Locate every line in the records below that contains the word "采访等活动", and copy each one.

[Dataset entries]
....................

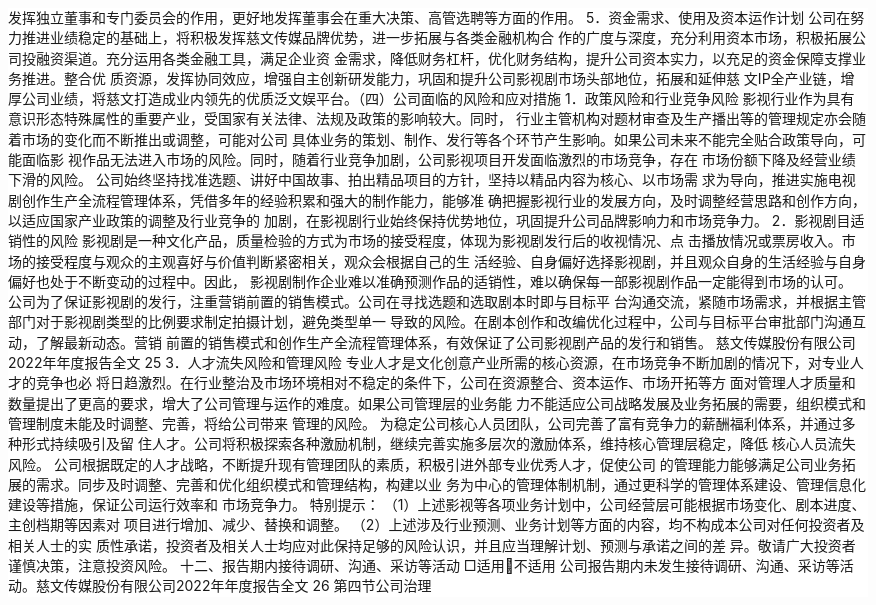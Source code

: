 发挥独立董事和专门委员会的作用，更好地发挥董事会在重大决策、高管选聘等方面的作用。
5．资金需求、使用及资本运作计划
公司在努力推进业绩稳定的基础上，将积极发挥慈文传媒品牌优势，进一步拓展与各类金融机构合
作的广度与深度，充分利用资本市场，积极拓展公司投融资渠道。充分运用各类金融工具，满足企业资
金需求，降低财务杠杆，优化财务结构，提升公司资本实力，以充足的资金保障支撑业务推进。整合优
质资源，发挥协同效应，增强自主创新研发能力，巩固和提升公司影视剧市场头部地位，拓展和延伸慈
文IP全产业链，增厚公司业绩，将慈文打造成业内领先的优质泛文娱平台。（四）公司面临的风险和应对措施
1．政策风险和行业竞争风险
影视行业作为具有意识形态特殊属性的重要产业，受国家有关法律、法规及政策的影响较大。同时，
行业主管机构对题材审查及生产播出等的管理规定亦会随着市场的变化而不断推出或调整，可能对公司
具体业务的策划、制作、发行等各个环节产生影响。如果公司未来不能完全贴合政策导向，可能面临影
视作品无法进入市场的风险。同时，随着行业竞争加剧，公司影视项目开发面临激烈的市场竞争，存在
市场份额下降及经营业绩下滑的风险。
公司始终坚持找准选题、讲好中国故事、拍出精品项目的方针，坚持以精品内容为核心、以市场需
求为导向，推进实施电视剧创作生产全流程管理体系，凭借多年的经验积累和强大的制作能力，能够准
确把握影视行业的发展方向，及时调整经营思路和创作方向，以适应国家产业政策的调整及行业竞争的
加剧，在影视剧行业始终保持优势地位，巩固提升公司品牌影响力和市场竞争力。
2．影视剧目适销性的风险
影视剧是一种文化产品，质量检验的方式为市场的接受程度，体现为影视剧发行后的收视情况、点
击播放情况或票房收入。市场的接受程度与观众的主观喜好与价值判断紧密相关，观众会根据自己的生
活经验、自身偏好选择影视剧，并且观众自身的生活经验与自身偏好也处于不断变动的过程中。因此，
影视剧制作企业难以准确预测作品的适销性，难以确保每一部影视剧作品一定能得到市场的认可。
公司为了保证影视剧的发行，注重营销前置的销售模式。公司在寻找选题和选取剧本时即与目标平
台沟通交流，紧随市场需求，并根据主管部门对于影视剧类型的比例要求制定拍摄计划，避免类型单一
导致的风险。在剧本创作和改编优化过程中，公司与目标平台审批部门沟通互动，了解最新动态。营销
前置的销售模式和创作生产全流程管理体系，有效保证了公司影视剧产品的发行和销售。
慈文传媒股份有限公司2022年年度报告全文
25
3．人才流失风险和管理风险
专业人才是文化创意产业所需的核心资源，在市场竞争不断加剧的情况下，对专业人才的竞争也必
将日趋激烈。在行业整治及市场环境相对不稳定的条件下，公司在资源整合、资本运作、市场开拓等方
面对管理人才质量和数量提出了更高的要求，增大了公司管理与运作的难度。如果公司管理层的业务能
力不能适应公司战略发展及业务拓展的需要，组织模式和管理制度未能及时调整、完善，将给公司带来
管理的风险。
为稳定公司核心人员团队，公司完善了富有竞争力的薪酬福利体系，并通过多种形式持续吸引及留
住人才。公司将积极探索各种激励机制，继续完善实施多层次的激励体系，维持核心管理层稳定，降低
核心人员流失风险。
公司根据既定的人才战略，不断提升现有管理团队的素质，积极引进外部专业优秀人才，促使公司
的管理能力能够满足公司业务拓展的需求。同步及时调整、完善和优化组织模式和管理结构，构建以业
务为中心的管理体制机制，通过更科学的管理体系建设、管理信息化建设等措施，保证公司运行效率和
市场竞争力。
特别提示：
（1）上述影视等各项业务计划中，公司经营层可能根据市场变化、剧本进度、主创档期等因素对
项目进行增加、减少、替换和调整。
（2）上述涉及行业预测、业务计划等方面的内容，均不构成本公司对任何投资者及相关人士的实
质性承诺，投资者及相关人士均应对此保持足够的风险认识，并且应当理解计划、预测与承诺之间的差
异。敬请广大投资者谨慎决策，注意投资风险。
十二、报告期内接待调研、沟通、采访等活动
□适用不适用
公司报告期内未发生接待调研、沟通、采访等活动。慈文传媒股份有限公司2022年年度报告全文
26
第四节公司治理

....................

> **RESPONSE TO THE EXERCISE**
十二、报告期内接待调研、沟通、采访等活动
公司报告期内未发生接待调研、沟通、采访等活动。慈文传媒股份有限公司2022年年度报告全文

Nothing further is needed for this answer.